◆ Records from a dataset
##############################
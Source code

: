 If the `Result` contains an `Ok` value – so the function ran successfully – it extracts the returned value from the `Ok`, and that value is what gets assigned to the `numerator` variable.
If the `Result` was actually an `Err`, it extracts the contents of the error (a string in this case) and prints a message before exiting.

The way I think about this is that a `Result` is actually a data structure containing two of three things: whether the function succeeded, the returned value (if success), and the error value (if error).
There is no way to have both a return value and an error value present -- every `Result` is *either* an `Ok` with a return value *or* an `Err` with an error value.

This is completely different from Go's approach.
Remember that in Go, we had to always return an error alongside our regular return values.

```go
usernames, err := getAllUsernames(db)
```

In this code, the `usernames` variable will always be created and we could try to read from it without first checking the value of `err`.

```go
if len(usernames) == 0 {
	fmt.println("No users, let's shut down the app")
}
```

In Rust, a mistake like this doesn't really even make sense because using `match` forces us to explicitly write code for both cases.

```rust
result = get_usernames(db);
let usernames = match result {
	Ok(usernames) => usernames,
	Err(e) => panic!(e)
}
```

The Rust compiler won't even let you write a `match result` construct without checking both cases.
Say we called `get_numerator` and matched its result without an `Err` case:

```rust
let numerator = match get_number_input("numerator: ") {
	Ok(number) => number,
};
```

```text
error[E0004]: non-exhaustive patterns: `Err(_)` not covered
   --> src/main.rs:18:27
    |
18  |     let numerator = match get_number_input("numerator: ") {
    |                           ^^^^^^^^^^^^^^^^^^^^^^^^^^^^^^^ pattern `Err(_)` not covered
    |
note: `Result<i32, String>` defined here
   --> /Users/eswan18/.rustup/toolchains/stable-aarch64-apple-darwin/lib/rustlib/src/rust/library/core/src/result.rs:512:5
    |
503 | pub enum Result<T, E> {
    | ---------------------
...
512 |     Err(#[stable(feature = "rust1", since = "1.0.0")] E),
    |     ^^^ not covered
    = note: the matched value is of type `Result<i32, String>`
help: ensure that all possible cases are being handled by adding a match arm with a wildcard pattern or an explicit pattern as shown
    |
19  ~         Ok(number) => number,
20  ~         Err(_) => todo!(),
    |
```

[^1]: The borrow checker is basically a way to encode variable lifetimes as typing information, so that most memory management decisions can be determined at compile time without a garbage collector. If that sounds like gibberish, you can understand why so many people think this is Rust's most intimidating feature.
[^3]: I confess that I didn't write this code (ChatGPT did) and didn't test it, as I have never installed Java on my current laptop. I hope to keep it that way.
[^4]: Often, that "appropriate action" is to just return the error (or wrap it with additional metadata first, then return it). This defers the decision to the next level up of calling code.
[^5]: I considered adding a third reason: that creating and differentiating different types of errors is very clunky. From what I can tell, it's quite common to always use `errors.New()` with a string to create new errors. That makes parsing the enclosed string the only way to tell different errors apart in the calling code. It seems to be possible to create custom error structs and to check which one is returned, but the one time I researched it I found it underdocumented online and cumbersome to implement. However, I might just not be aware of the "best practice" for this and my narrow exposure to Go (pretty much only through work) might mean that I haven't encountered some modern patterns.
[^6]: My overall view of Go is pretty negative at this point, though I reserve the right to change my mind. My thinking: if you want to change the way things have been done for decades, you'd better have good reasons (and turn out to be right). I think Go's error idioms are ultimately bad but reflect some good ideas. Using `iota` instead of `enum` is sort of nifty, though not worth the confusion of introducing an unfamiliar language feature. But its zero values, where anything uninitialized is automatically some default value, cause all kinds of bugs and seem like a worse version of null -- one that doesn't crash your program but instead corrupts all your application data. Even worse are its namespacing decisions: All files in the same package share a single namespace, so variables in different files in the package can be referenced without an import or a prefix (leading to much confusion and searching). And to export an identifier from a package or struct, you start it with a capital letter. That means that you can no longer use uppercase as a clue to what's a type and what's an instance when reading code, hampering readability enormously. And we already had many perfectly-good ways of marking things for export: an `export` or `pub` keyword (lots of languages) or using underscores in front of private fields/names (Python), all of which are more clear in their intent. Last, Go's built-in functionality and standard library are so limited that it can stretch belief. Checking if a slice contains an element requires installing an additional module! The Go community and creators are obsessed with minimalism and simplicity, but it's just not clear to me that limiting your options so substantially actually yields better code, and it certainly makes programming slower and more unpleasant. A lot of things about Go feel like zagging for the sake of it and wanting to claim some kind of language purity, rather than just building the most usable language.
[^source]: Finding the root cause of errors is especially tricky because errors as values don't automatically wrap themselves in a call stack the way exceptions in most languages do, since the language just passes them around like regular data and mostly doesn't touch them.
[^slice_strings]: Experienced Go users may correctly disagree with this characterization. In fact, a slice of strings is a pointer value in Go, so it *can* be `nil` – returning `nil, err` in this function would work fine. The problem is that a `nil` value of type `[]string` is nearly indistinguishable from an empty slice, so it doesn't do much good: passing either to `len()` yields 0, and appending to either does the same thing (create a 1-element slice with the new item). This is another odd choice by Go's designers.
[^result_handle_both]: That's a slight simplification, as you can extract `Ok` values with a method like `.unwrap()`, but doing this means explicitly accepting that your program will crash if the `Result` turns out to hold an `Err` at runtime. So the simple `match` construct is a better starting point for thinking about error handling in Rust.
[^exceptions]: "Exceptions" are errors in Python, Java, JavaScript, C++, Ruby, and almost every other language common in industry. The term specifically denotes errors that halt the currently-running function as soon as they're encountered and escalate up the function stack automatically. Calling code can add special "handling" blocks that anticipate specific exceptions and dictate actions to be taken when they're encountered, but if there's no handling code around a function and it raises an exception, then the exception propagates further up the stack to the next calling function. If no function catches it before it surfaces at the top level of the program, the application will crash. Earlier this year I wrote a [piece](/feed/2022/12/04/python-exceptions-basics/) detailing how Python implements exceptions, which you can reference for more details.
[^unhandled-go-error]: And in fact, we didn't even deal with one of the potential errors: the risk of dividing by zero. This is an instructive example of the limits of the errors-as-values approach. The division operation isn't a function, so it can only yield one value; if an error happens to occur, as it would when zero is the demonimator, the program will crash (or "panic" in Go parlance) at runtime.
##############################
◆ What is needed
Give back every record exactly.

◆ Final answer
Source code

: If the `Result` contains an `Ok` value – so the function ran successfully – it extracts the returned value from the `Ok`, and that value is what gets assigned to the `numerator` variable.
If the `Result` was actually an `Err`, it extracts the contents of the error (a string in this case) and prints a message before exiting.

The way I think about this is that a `Result` is actually a data structure containing two of three things: whether the function succeeded, the returned value (if success), and the error value (if error).
There is no way to have both a return value and an error value present -- every `Result` is *either* an `Ok` with a return value *or* an `Err` with an error value.

This is completely different from Go's approach.
Remember that in Go, we had to always return an error alongside our regular return values.

```go
usernames, err := getAllUsernames(db)
```

In this code, the `usernames` variable will always be created and we could try to read from it without first checking the value of `err`.

```go
if len(usernames) == 0 {
	fmt.println("No users, let's shut down the app")
}
```

In Rust, a mistake like this doesn't really even make sense because using `match` forces us to explicitly write code for both cases.

```rust
result = get_usernames(db);
let usernames = match result {
	Ok(usernames) => usernames,
	Err(e) => panic!(e)
}
```

The Rust compiler won't even let you write a `match result` construct without checking both cases.
Say we called `get_numerator` and matched its result without an `Err` case:

```rust
let numerator = match get_number_input("numerator: ") {
	Ok(number) => number,
};
```

```text
error[E0004]: non-exhaustive patterns: `Err(_)` not covered
   --> src/main.rs:18:27
    |
18  |     let numerator = match get_number_input("numerator: ") {
    |                           ^^^^^^^^^^^^^^^^^^^^^^^^^^^^^^^ pattern `Err(_)` not covered
    |
note: `Result<i32, String>` defined here
   --> /Users/eswan18/.rustup/toolchains/stable-aarch64-apple-darwin/lib/rustlib/src/rust/library/core/src/result.rs:512:5
    |
503 | pub enum Result<T, E> {
    | ---------------------
...
512 |     Err(#[stable(feature = "rust1", since = "1.0.0")] E),
    |     ^^^ not covered
    = note: the matched value is of type `Result<i32, String>`
help: ensure that all possible cases are being handled by adding a match arm with a wildcard pattern or an explicit pattern as shown
    |
19  ~         Ok(number) => number,
20  ~         Err(_) => todo!(),
    |
```

[^1]: The borrow checker is basically a way to encode variable lifetimes as typing information, so that most memory management decisions can be determined at compile time without a garbage collector. If that sounds like gibberish, you can understand why so many people think this is Rust's most intimidating feature.
[^3]: I confess that I didn't write this code (ChatGPT did) and didn't test it, as I have never installed Java on my current laptop. I hope to keep it that way.
[^4]: Often, that "appropriate action" is to just return the error (or wrap it with additional metadata first, then return it). This defers the decision to the next level up of calling code.
[^5]: I considered adding a third reason: that creating and differentiating different types of errors is very clunky. From what I can tell, it's quite common to always use `errors.New()` with a string to create new errors. That makes parsing the enclosed string the only way to tell different errors apart in the calling code. It seems to be possible to create custom error structs and to check which one is returned, but the one time I researched it I found it underdocumented online and cumbersome to implement. However, I might just not be aware of the "best practice" for this and my narrow exposure to Go (pretty much only through work) might mean that I haven't encountered some modern patterns.
[^6]: My overall view of Go is pretty negative at this point, though I reserve the right to change my mind. My thinking: if you want to change the way things have been done for decades, you'd better have good reasons (and turn out to be right). I think Go's error idioms are ultimately bad but reflect some good ideas. Using `iota` instead of `enum` is sort of nifty, though not worth the confusion of introducing an unfamiliar language feature. But its zero values, where anything uninitialized is automatically some default value, cause all kinds of bugs and seem like a worse version of null -- one that doesn't crash your program but instead corrupts all your application data. Even worse are its namespacing decisions: All files in the same package share a single namespace, so variables in different files in the package can be referenced without an import or a prefix (leading to much confusion and searching). And to export an identifier from a package or struct, you start it with a capital letter. That means that you can no longer use uppercase as a clue to what's a type and what's an instance when reading code, hampering readability enormously. And we already had many perfectly-good ways of marking things for export: an `export` or `pub` keyword (lots of languages) or using underscores in front of private fields/names (Python), all of which are more clear in their intent. Last, Go's built-in functionality and standard library are so limited that it can stretch belief. Checking if a slice contains an element requires installing an additional module! The Go community and creators are obsessed with minimalism and simplicity, but it's just not clear to me that limiting your options so substantially actually yields better code, and it certainly makes programming slower and more unpleasant. A lot of things about Go feel like zagging for the sake of it and wanting to claim some kind of language purity, rather than just building the most usable language.
[^source]: Finding the root cause of errors is especially tricky because errors as values don't automatically wrap themselves in a call stack the way exceptions in most languages do, since the language just passes them around like regular data and mostly doesn't touch them.
[^slice_strings]: Experienced Go users may correctly disagree with this characterization. In fact, a slice of strings is a pointer value in Go, so it *can* be `nil` – returning `nil, err` in this function would work fine. The problem is that a `nil` value of type `[]string` is nearly indistinguishable from an empty slice, so it doesn't do much good: passing either to `len()` yields 0, and appending to either does the same thing (create a 1-element slice with the new item). This is another odd choice by Go's designers.
[^result_handle_both]: That's a slight simplification, as you can extract `Ok` values with a method like `.unwrap()`, but doing this means explicitly accepting that your program will crash if the `Result` turns out to hold an `Err` at runtime. So the simple `match` construct is a better starting point for thinking about error handling in Rust.
[^exceptions]: "Exceptions" are errors in Python, Java, JavaScript, C++, Ruby, and almost every other language common in industry. The term specifically denotes errors that halt the currently-running function as soon as they're encountered and escalate up the function stack automatically. Calling code can add special "handling" blocks that anticipate specific exceptions and dictate actions to be taken when they're encountered, but if there's no handling code around a function and it raises an exception, then the exception propagates further up the stack to the next calling function. If no function catches it before it surfaces at the top level of the program, the application will crash. Earlier this year I wrote a [piece](/feed/2022/12/04/python-exceptions-basics/) detailing how Python implements exceptions, which you can reference for more details.
[^unhandled-go-error]: And in fact, we didn't even deal with one of the potential errors: the risk of dividing by zero. This is an instructive example of the limits of the errors-as-values approach. The division operation isn't a function, so it can only yield one value; if an error happens to occur, as it would when zero is the demonimator, the program will crash (or "panic" in Go parlance) at runtime.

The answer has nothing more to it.